SUPPLIED RECORDS:
##############################
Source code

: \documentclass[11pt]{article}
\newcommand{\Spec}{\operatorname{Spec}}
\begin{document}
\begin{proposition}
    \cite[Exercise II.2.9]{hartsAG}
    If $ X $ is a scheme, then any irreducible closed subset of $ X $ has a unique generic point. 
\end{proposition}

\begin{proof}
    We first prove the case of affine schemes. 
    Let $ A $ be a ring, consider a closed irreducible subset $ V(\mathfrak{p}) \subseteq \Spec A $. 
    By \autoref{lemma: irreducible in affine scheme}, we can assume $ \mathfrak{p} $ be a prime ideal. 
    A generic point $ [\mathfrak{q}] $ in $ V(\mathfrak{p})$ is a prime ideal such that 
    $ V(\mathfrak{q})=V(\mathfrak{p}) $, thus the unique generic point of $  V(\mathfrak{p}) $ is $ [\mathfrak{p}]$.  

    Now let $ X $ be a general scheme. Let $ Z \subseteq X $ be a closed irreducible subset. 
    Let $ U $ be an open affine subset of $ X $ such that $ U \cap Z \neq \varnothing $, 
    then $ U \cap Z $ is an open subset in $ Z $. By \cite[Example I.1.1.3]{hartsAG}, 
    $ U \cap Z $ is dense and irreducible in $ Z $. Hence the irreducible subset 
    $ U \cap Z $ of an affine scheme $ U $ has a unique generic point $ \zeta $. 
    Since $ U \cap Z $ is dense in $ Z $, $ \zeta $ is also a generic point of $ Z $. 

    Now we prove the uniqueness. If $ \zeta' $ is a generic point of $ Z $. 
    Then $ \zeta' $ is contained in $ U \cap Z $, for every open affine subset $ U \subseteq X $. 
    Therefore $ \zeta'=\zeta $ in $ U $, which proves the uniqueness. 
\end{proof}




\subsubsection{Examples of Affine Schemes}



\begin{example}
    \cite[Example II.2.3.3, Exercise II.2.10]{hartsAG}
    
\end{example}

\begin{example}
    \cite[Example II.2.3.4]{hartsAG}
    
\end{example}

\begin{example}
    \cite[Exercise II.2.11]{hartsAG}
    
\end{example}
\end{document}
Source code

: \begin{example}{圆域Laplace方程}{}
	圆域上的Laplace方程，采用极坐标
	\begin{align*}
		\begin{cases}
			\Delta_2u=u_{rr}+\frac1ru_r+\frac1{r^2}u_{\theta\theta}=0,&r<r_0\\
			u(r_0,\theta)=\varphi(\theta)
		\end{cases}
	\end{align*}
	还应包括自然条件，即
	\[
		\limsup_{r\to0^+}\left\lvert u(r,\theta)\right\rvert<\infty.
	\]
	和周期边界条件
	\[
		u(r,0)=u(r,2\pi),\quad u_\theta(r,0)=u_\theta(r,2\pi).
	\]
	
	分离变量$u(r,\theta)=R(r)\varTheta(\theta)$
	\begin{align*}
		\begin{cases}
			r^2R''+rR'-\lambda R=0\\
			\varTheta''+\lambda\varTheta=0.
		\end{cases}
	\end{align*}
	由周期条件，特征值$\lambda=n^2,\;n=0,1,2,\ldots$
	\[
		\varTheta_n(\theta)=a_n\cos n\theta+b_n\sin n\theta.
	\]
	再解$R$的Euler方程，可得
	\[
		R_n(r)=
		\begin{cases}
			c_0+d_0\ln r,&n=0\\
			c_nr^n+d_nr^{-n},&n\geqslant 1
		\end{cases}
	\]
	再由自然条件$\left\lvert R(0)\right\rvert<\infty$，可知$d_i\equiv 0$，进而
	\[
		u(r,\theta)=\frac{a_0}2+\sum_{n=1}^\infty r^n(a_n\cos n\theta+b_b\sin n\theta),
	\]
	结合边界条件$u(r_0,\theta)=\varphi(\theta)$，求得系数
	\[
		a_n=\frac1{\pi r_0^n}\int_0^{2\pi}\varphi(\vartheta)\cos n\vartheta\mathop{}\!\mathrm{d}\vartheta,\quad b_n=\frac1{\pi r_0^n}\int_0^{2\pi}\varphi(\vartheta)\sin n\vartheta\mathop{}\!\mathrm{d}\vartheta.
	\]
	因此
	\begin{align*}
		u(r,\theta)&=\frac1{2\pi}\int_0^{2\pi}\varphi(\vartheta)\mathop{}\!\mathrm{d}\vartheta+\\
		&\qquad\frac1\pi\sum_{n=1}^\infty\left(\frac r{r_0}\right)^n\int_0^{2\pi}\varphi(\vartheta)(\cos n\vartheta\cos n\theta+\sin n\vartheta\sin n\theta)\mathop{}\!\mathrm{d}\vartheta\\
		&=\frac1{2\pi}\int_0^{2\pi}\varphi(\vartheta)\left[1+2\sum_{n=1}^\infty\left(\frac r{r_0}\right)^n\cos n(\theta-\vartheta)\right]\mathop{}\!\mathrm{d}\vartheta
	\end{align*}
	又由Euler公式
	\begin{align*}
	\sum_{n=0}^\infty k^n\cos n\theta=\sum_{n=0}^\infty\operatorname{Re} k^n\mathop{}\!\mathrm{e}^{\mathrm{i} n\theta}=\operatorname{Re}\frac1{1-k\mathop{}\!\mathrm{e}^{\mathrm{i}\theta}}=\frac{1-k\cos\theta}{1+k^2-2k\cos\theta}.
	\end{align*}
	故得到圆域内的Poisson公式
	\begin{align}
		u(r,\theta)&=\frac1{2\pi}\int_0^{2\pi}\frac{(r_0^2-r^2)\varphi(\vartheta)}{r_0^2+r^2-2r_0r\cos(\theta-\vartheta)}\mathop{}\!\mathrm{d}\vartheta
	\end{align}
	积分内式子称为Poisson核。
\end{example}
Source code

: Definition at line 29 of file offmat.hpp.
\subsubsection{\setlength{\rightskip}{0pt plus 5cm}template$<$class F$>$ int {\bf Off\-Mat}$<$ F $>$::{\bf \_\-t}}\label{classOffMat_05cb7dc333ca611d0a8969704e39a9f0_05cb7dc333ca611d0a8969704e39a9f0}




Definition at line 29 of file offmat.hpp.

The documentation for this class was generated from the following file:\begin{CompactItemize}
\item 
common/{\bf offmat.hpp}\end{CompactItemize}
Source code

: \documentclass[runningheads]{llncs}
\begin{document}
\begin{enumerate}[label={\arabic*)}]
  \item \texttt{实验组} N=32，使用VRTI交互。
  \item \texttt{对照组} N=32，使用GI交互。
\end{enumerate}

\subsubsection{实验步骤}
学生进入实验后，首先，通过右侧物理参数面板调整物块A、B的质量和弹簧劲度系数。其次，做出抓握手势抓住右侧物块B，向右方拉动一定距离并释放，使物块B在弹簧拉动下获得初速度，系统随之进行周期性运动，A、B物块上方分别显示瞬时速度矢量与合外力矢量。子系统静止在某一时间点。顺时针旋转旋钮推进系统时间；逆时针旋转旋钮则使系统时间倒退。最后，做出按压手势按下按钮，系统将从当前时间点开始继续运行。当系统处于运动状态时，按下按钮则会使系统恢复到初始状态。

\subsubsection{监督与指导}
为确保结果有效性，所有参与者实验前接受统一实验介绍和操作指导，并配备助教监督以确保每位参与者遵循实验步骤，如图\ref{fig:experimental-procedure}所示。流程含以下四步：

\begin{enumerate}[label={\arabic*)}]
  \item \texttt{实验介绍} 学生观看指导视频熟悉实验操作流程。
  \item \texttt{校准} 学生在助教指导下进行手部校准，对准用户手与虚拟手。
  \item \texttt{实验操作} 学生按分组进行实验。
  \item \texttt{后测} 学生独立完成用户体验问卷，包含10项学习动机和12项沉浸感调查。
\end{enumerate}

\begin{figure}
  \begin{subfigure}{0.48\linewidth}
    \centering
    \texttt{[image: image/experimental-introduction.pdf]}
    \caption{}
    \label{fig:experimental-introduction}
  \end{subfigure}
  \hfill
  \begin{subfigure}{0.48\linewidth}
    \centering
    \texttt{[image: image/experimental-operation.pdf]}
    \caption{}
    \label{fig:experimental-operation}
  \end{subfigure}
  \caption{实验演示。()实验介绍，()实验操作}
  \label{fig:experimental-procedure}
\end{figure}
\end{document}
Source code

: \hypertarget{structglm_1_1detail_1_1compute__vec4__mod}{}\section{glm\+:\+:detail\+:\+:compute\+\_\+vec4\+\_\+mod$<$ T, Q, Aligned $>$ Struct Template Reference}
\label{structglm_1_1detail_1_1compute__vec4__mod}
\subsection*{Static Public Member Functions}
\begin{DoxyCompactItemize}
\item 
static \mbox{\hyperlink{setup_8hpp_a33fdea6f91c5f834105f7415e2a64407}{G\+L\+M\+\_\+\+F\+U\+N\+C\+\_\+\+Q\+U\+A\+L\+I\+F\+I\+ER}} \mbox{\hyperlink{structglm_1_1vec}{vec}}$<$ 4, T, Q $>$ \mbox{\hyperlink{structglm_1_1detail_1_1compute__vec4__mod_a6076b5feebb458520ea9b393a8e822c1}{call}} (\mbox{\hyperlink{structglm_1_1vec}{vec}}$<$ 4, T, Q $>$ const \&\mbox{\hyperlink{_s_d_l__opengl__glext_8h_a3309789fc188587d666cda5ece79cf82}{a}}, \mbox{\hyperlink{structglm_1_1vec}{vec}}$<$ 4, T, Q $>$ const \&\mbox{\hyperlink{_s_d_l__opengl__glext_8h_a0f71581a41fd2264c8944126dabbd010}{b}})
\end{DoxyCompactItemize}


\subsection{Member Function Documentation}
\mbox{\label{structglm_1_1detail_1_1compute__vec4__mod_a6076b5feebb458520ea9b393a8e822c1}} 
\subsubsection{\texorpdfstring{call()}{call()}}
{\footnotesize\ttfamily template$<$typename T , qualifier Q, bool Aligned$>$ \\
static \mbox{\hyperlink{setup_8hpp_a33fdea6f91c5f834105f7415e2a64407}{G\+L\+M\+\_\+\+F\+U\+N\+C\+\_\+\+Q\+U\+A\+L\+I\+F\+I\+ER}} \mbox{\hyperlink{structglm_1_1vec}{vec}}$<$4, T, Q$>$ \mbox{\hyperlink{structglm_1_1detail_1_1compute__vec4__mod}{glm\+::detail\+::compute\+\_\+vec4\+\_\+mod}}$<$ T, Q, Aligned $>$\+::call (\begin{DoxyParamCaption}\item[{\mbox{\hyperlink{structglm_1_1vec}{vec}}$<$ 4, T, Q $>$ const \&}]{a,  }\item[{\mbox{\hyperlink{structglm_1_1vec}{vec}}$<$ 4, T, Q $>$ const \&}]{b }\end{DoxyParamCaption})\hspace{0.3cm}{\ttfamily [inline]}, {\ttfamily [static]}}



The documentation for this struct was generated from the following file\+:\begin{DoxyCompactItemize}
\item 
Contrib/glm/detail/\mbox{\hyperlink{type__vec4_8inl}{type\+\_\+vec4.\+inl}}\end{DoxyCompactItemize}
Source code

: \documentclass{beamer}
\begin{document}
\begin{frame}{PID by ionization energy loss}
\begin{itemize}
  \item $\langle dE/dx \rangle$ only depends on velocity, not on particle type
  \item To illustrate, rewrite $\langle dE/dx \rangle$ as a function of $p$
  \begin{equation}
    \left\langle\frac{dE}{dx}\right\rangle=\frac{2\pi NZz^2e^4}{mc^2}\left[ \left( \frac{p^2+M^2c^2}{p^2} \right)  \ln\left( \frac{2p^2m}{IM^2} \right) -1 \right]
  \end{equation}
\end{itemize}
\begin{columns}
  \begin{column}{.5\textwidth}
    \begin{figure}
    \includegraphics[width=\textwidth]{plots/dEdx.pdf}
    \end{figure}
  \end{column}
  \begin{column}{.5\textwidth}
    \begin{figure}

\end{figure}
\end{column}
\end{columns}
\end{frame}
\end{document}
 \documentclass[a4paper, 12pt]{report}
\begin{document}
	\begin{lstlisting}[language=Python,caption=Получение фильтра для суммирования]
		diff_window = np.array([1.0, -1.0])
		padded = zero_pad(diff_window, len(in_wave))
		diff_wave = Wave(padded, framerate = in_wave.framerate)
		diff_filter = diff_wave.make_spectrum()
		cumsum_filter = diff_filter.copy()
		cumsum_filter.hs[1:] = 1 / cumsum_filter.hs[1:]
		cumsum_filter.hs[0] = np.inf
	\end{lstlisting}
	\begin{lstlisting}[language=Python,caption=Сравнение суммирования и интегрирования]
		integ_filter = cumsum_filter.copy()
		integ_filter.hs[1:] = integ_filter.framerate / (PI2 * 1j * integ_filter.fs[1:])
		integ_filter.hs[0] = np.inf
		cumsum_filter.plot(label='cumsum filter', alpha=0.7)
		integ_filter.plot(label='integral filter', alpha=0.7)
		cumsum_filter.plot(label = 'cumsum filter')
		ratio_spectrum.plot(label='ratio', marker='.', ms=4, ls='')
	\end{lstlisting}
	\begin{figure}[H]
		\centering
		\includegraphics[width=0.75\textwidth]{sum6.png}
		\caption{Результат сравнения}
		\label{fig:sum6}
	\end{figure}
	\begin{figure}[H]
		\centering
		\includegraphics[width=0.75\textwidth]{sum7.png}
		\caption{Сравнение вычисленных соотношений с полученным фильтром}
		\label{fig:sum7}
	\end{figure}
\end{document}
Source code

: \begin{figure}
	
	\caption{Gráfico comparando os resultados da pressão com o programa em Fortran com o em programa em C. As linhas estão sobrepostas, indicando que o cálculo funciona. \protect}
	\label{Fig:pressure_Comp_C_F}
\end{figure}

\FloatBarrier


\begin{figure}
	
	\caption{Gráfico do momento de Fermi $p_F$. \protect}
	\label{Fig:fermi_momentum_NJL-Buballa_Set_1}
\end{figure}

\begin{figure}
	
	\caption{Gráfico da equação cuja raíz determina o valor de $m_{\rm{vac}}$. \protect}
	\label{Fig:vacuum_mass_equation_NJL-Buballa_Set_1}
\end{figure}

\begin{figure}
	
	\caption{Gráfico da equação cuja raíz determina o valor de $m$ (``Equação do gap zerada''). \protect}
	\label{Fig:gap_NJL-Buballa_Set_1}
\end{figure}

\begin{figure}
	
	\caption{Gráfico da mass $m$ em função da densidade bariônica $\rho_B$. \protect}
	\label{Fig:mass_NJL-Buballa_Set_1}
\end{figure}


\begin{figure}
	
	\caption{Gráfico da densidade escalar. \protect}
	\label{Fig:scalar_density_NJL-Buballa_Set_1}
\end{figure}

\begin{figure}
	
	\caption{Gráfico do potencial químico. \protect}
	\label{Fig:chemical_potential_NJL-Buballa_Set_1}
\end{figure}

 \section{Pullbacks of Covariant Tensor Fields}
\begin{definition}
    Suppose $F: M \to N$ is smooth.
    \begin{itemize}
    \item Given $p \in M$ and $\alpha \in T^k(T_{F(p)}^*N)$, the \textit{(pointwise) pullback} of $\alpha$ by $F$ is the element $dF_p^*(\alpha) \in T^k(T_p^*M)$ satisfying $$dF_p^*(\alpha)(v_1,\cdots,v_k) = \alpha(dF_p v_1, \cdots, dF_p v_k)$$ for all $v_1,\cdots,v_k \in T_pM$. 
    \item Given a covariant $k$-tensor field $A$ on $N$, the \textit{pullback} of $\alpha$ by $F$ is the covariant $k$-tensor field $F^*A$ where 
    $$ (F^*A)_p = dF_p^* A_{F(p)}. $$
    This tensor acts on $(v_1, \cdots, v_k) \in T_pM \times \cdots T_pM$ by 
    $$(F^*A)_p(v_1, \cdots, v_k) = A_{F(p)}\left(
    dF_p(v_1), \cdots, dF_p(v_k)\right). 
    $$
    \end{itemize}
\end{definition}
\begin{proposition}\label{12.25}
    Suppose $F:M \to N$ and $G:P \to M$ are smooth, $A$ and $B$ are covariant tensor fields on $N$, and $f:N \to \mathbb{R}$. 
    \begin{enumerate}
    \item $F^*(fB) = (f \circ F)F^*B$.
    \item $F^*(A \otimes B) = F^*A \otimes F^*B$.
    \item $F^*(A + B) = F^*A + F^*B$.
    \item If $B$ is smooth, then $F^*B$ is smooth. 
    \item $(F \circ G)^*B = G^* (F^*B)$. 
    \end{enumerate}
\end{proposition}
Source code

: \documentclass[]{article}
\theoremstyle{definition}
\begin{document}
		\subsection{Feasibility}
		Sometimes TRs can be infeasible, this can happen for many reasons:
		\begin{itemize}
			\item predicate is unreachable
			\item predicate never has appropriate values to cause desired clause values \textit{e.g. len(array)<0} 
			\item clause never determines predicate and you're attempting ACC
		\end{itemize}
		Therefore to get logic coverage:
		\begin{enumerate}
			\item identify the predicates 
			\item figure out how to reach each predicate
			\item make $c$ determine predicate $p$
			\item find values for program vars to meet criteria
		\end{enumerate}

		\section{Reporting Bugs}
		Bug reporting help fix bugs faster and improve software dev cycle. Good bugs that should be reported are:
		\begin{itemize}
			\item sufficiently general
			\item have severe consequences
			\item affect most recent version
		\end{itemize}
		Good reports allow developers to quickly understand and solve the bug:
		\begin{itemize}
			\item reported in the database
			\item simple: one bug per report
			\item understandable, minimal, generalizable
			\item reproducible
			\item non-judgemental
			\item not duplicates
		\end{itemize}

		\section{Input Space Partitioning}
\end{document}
##############################
TO DO:
Determine how many lines of the listing above hold the word "equação". Report that number without anything else.

SOLUTION TO THIS EXERCISE:
2